§ **WHAT THIS TASK INVOLVES**
Output all entries below exactly as they are given.

(Data entries)
* * * * *

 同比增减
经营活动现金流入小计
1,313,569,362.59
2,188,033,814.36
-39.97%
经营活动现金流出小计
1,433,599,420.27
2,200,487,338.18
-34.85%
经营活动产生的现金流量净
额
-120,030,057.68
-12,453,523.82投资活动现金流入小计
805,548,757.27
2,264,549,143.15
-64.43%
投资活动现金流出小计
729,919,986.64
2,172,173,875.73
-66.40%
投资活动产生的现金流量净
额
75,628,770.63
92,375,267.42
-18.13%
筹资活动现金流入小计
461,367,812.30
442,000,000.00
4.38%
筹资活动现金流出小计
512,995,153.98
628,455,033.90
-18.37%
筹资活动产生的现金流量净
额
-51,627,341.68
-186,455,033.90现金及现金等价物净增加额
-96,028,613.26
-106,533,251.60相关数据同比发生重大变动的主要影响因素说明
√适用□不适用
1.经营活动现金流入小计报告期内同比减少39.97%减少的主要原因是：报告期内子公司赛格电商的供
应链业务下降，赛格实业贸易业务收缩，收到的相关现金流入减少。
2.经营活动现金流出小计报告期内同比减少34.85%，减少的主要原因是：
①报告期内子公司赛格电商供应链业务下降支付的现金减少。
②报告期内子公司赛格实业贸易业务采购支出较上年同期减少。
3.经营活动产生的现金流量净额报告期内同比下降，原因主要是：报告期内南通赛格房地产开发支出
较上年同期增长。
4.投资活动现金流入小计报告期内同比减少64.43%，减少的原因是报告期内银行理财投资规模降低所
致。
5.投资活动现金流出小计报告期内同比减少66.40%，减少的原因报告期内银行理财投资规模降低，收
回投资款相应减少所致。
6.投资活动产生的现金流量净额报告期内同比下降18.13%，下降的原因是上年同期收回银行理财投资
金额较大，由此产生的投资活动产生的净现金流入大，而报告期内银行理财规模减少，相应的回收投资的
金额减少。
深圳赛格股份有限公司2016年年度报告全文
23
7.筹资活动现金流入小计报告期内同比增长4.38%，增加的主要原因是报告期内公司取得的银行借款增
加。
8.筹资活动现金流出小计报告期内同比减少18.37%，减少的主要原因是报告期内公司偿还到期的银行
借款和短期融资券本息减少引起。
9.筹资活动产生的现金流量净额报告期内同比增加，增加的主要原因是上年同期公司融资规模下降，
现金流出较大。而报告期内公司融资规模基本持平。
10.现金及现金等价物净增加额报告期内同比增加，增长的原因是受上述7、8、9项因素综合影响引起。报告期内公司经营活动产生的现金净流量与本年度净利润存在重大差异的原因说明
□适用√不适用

* * * * *

§ **EXERCISE RESULT**
 同比增减
经营活动现金流入小计
1,313,569,362.59
2,188,033,814.36
-39.97%
经营活动现金流出小计
1,433,599,420.27
2,200,487,338.18
-34.85%
经营活动产生的现金流量净
额
-120,030,057.68
-12,453,523.82投资活动现金流入小计
805,548,757.27
2,264,549,143.15
-64.43%
投资活动现金流出小计
729,919,986.64
2,172,173,875.73
-66.40%
投资活动产生的现金流量净
额
75,628,770.63
92,375,267.42
-18.13%
筹资活动现金流入小计
461,367,812.30
442,000,000.00
4.38%
筹资活动现金流出小计
512,995,153.98
628,455,033.90
-18.37%
筹资活动产生的现金流量净
额
-51,627,341.68
-186,455,033.90现金及现金等价物净增加额
-96,028,613.26
-106,533,251.60相关数据同比发生重大变动的主要影响因素说明
√适用□不适用
1.经营活动现金流入小计报告期内同比减少39.97%减少的主要原因是：报告期内子公司赛格电商的供
应链业务下降，赛格实业贸易业务收缩，收到的相关现金流入减少。
2.经营活动现金流出小计报告期内同比减少34.85%，减少的主要原因是：
①报告期内子公司赛格电商供应链业务下降支付的现金减少。
②报告期内子公司赛格实业贸易业务采购支出较上年同期减少。
3.经营活动产生的现金流量净额报告期内同比下降，原因主要是：报告期内南通赛格房地产开发支出
较上年同期增长。
4.投资活动现金流入小计报告期内同比减少64.43%，减少的原因是报告期内银行理财投资规模降低所
致。
5.投资活动现金流出小计报告期内同比减少66.40%，减少的原因报告期内银行理财投资规模降低，收
回投资款相应减少所致。
6.投资活动产生的现金流量净额报告期内同比下降18.13%，下降的原因是上年同期收回银行理财投资
金额较大，由此产生的投资活动产生的净现金流入大，而报告期内银行理财规模减少，相应的回收投资的
金额减少。
深圳赛格股份有限公司2016年年度报告全文
23
7.筹资活动现金流入小计报告期内同比增长4.38%，增加的主要原因是报告期内公司取得的银行借款增
加。
8.筹资活动现金流出小计报告期内同比减少18.37%，减少的主要原因是报告期内公司偿还到期的银行
借款和短期融资券本息减少引起。
9.筹资活动产生的现金流量净额报告期内同比增加，增加的主要原因是上年同期公司融资规模下降，
现金流出较大。而报告期内公司融资规模基本持平。
10.现金及现金等价物净增加额报告期内同比增加，增长的原因是受上述7、8、9项因素综合影响引起。报告期内公司经营活动产生的现金净流量与本年度净利润存在重大差异的原因说明
□适用√不适用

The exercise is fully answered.